During the course of the hearing before us Ms Knorr maintained that the parents are anxious to ensure that they are able to be reunited with their children at the earliest opportunity. We canvassed with Ms Knorr the possibility that it is open to the parents, who have parental responsibility for the children, to withdraw their consent to the interested party accommodating the children and the effect of that would be that arrangements could be made for them to be reunited with their children without delay.

30.

During the course of the hearing the Tribunal and the parties received an email from Virginia Cooper, a Partner at Bevan Brittan LLP, who act on behalf of the interested party. Having taken instructions upon the interested party’s position in the event that the parents withdraw their consent for the children to be accommodated, the interested party confirms that the children are currently accommodated under section 20 of the Children Act 1989. If that consent is withdrawn, the interested party has no legal basis to accommodate the children and arrangements would have to be made for them to be returned to France if that is what the parents seek.
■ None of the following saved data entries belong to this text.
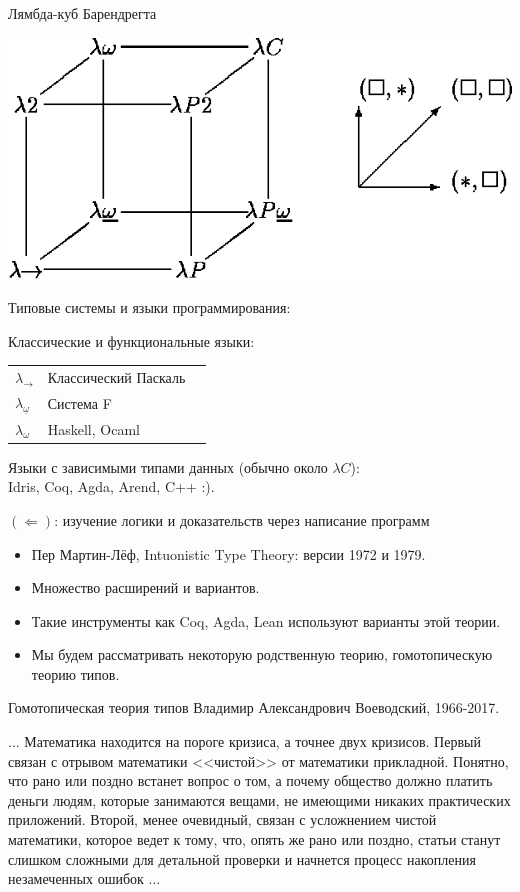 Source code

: \documentclass[aspectratio=169]{beamer}
\begin{document}
\begin{frame}{Лямбда-куб Барендрегта}
\begin{center}
    {\includegraphics[scale=0.3]{lection-00-cube.png}}
\end{center}
Типовые системы и языки программирования:

Классические и функциональные языки:

\begin{tabular}{lll}
$\lambda_\rightarrow$          & Классический Паскаль\\
$\lambda_{\underline{\omega}}$ & Система F\\
$\lambda_\omega$& Haskell, Ocaml
\end{tabular}

\vspace{0.3cm}
Языки с зависимыми типами данных (обычно около $\lambda C$):\\
Idris, Coq, Agda, Arend, C++ :).
\end{frame}

\begin{frame}{$(\Leftarrow)$: изучение логики и доказательств через написание программ}
\begin{itemize}
\item Пер Мартин-Лёф, Intuonistic Type Theory: версии 1972 и 1979.
\item Множество расширений и вариантов.
\item Такие инструменты как Coq, Agda, Lean используют варианты этой теории.
\item Мы будем рассматривать некоторую родственную теорию, гомотопическую теорию типов.
\end{itemize}
\end{frame}


\begin{frame}[fragile]{Гомотопическая теория типов}
Владимир Александрович Воеводский, 1966-2017. \vspace{0.5cm}

... Математика находится на пороге кризиса, а точнее двух кризисов. Первый связан с отрывом 
математики <<чистой>> от математики прикладной. Понятно, что рано или поздно встанет вопрос о 
том, а почему общество должно платить деньги людям, которые занимаются вещами, не имеющими 
никаких практических приложений. Второй, менее очевидный, связан с усложнением чистой математики, 
которое ведет к тому, что, опять же рано или поздно, статьи станут слишком сложными для детальной 
проверки и начнется процесс накопления незамеченных ошибок ...

\end{frame}
\end{document}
Best practice dictates that a handover plan is put before the court for approval, for example, by providing for a member of the social work team to fly with the children and reunite them with their parents in France. If there are concerns about the reception arrangements then an application for wardship or an interim care order might be considered. That is not currently anticipated as the interested party has no immediate parenting concerns and the parents have agreed to undergo an assessment to enable reunification. The interested party will work to achieve reunification as quickly as possible and the actual arrangements for sending the children to France is unlikely to take much time. The interested party would expect reunification could take place within a two to four week period.